Monday 17 August, noon
The Cenotaph, Whitehall, London
Called by Stop the War Coalition - see www.stopwar.org.uk for more on this (and updates on events elsewhere)

Saturday 22 August, 1pm
Grey's Monument, Newcastle
Called by Tyneside Stop the War

A new meritocracy?

Here's an excellent article, Myths of 'social mobility', which takes apart the seductive but bogus arguments about a supposed meritocracy. Alan Milburn, Blairite ultra and (I regret to say) a son of the North East,has recently revived the rhetoric of social mobility and meritocracy. In fact it is a cover for continuing vast inequality in British society.

One issue alluded to here is that of higher education, and the way grants abolition and the introduction of fees helped entrench inequalities in access to university. This stark reality makes a mockery of the weasel words from champions of neoliberalism like Milburn.

Saturday, 15 August 2009

Disrupting the Nazi jamboree


I've just got back from protesting, with up to 2000 other anti-fascists, at the BNP's 'Red, White and Blue' festival in Codnor, Derbyshire. The Unite Against Fascism demo caused a lot of disruption to the Nazis' annual gathering, stopping some from getting in and demoralising many others. It was nice to see the miserable looks on the BNP faithful's faces and witnessing them getting so irritated and bad-tempered.

At least 150 people, including everyone from the Tyneside UAF coach, were in my contingent. There was a tremendous spirit of unity and determination, helping us to hold the police and BNP supporters at bay for around three hours. Sitting in their parked cars was as far as the thoroughly pissed-off racists could get throughout this time. A great many simply gave up and drove off. Others were eventually able to trudge off, across muddy fields, to their hate-fest, but only thanks to the police lining up and parking their vans across the road.

It is important that the BNP is having such a horrible time with this 'festival'. It is their flagship event - this year they hoped it would serve as celebration of their recent victories in getting two MEPs elected, including wannabe Fuhrer Nick Griffin. The event's primary purpose is to draw 'soft' members and supporters into becoming part of the fascist cadre at the core of BNP organisation.
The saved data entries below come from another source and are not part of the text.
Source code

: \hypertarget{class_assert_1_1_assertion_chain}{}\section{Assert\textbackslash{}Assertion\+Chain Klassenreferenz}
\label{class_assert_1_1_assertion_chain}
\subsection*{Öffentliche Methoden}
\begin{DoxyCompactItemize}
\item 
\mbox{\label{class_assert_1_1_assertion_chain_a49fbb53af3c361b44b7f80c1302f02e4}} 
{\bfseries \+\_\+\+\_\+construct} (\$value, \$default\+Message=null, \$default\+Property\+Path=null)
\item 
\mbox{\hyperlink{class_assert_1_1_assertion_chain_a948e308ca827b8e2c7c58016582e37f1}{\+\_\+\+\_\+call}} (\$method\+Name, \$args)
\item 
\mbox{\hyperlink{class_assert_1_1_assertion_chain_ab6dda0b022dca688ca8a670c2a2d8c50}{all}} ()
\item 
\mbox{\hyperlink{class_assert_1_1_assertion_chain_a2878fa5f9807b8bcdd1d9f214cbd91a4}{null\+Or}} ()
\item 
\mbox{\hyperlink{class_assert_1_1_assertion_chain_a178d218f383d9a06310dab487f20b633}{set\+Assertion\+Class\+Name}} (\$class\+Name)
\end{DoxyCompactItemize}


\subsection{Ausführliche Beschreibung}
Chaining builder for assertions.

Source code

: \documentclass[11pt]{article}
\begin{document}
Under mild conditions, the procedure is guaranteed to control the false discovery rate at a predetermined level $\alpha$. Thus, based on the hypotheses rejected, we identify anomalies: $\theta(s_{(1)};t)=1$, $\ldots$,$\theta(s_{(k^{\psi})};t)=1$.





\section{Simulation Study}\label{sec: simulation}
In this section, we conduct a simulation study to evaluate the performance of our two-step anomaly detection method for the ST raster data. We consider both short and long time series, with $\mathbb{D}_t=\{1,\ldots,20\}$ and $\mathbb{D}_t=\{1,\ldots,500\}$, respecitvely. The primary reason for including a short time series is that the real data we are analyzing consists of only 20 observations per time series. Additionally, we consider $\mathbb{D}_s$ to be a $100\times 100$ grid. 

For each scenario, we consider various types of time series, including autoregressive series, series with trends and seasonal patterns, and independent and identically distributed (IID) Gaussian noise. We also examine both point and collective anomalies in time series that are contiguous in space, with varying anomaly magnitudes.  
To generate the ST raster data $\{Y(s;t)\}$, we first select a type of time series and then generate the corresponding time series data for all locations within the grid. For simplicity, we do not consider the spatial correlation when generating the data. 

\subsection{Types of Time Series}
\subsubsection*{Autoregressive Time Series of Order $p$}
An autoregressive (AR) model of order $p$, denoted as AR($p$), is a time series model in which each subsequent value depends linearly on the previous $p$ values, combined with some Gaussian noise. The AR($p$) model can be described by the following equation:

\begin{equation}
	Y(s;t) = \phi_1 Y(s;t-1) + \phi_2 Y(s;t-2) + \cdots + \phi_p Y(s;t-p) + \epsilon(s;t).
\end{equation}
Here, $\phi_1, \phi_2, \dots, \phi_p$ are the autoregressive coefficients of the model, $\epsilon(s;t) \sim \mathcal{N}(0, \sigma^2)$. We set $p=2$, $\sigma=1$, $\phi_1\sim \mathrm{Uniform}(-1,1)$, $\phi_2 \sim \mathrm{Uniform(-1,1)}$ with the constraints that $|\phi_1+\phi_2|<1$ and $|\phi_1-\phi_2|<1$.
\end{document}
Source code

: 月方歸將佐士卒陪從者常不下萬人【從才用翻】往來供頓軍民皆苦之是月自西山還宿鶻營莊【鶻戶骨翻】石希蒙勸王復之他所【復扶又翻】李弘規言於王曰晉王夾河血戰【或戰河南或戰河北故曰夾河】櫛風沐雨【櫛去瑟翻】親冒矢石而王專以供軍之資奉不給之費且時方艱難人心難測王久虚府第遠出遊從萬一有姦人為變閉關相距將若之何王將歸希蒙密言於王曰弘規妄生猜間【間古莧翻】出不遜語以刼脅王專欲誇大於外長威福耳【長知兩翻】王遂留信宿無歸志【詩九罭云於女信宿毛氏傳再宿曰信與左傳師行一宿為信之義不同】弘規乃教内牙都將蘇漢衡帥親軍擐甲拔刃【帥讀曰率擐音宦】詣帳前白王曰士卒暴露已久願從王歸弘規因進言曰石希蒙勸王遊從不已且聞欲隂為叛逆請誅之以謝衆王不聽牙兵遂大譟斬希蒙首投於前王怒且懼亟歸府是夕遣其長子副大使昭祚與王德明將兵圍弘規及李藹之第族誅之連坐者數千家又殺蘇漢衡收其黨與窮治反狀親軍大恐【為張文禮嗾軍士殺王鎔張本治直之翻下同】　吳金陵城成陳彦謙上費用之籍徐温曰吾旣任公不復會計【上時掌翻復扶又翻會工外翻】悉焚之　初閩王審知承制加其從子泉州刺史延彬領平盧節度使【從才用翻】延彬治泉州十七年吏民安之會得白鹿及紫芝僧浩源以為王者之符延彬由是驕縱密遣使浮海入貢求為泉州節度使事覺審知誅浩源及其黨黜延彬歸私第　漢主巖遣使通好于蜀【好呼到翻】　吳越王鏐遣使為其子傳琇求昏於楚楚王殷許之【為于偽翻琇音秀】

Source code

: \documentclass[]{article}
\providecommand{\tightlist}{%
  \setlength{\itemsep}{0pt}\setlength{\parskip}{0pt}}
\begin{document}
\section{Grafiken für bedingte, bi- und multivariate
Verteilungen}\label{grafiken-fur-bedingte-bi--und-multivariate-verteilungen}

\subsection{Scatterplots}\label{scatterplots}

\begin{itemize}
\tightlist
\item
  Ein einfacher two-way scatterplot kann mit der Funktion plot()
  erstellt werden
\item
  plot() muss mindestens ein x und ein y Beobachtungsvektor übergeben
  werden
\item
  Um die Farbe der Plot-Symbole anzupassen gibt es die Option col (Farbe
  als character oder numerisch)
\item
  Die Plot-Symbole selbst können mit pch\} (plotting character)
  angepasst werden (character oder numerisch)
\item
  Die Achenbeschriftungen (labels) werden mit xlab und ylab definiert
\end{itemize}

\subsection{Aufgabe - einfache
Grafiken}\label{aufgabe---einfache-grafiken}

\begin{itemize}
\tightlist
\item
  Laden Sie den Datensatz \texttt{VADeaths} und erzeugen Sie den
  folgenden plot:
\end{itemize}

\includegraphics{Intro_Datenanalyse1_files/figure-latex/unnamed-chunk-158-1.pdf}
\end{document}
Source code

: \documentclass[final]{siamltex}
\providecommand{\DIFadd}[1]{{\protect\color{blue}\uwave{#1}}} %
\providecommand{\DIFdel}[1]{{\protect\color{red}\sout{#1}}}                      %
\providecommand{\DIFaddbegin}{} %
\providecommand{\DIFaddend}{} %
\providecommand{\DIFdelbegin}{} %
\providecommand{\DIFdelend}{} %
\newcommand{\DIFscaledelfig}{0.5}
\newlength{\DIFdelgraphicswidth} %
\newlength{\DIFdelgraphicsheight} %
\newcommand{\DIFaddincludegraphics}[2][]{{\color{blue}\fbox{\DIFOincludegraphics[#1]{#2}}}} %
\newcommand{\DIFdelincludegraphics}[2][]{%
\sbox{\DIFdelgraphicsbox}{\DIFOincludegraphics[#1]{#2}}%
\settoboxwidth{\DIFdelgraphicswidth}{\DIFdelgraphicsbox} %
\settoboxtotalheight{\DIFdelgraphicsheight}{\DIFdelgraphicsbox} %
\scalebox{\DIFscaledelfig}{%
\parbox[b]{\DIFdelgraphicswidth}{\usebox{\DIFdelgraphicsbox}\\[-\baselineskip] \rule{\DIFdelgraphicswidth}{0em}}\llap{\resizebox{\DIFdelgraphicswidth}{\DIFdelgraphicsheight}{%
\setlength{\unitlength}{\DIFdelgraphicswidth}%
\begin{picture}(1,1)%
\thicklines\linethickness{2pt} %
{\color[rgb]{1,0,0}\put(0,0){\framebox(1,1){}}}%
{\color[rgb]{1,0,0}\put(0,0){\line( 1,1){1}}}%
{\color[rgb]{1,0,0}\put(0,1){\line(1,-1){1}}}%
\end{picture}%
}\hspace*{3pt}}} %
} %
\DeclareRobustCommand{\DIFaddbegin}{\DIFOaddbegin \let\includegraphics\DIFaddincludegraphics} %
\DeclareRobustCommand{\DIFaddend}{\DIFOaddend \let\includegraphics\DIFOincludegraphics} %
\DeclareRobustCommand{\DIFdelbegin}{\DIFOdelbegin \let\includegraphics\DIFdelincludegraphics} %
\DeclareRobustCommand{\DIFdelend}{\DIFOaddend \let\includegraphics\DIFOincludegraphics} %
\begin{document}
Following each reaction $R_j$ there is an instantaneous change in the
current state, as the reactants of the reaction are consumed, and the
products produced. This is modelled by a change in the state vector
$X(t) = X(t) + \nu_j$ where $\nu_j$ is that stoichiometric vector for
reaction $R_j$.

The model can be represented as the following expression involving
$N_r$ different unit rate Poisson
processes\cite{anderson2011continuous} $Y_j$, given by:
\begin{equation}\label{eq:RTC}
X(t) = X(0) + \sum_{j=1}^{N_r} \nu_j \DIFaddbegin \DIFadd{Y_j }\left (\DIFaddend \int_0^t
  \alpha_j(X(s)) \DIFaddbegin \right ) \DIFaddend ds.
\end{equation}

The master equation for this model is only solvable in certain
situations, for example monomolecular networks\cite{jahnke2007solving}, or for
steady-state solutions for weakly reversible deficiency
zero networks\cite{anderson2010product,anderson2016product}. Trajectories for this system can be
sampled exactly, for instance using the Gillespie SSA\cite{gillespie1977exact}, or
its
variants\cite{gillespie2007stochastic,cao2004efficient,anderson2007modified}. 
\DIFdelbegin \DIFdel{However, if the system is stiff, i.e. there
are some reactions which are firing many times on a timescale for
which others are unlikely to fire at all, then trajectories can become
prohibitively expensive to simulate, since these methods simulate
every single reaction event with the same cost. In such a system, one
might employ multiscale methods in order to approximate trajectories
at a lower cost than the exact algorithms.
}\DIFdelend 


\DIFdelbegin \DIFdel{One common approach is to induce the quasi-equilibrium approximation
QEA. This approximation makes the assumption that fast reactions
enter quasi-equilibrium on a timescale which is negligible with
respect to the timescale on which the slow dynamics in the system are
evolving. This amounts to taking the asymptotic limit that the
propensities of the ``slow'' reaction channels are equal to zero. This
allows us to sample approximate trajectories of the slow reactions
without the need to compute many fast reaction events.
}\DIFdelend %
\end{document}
Isolating the hardcore Hitler-lovers from their broader support is a vital task for anti-fascist campaigners. We took a step in that direction in Codnor today.

Friday, 14 August 2009

Iraq inquiry: another whitewash?



Mmmm... somehow I'm not holding out much hope that this inquiry will lead to justice. Especially after watching this revealing and insightful documentary, written and presented by John Rees, Stop the War officer and author of Imperialism and Resistance.

Tuesday, 11 August 2009

An example for all



A good speech here about the inspring fightback by Thomas Cook workers in Dublin, defending their jobs. Jessie Fenn, of the TSSA union, was speaking at a Right to Work support meeting in central London last Friday. The occupying workers certainly employed a few inventive tactics, as well as universal principles of collective action and solidarity.

Other speeches from the meeting - including by Visteon and Vestas representatives - can also be found at Ady Cousins' channel on YouTube.

Sunday, 9 August 2009

The Observer: worth fighting for?

The Observer newspaper is reportedly in crisis, even threatened with closure. I bought it for the first time in a while today and, at a costly £2, it's easy to see why it is struggling. It doesn't have any obviously distinctive character - for example, its editorial line is too conservative (marginally to the right of sister paper The Guardian)to clearly mark it out from papers like the Sunday Times. For example, it adopted a pro-war stance over Iraq, despite many readers being passionately anti-war. It also lacks columnists worth getting bothered about, with the unfortunate exception of the widely despised Nick Cohen.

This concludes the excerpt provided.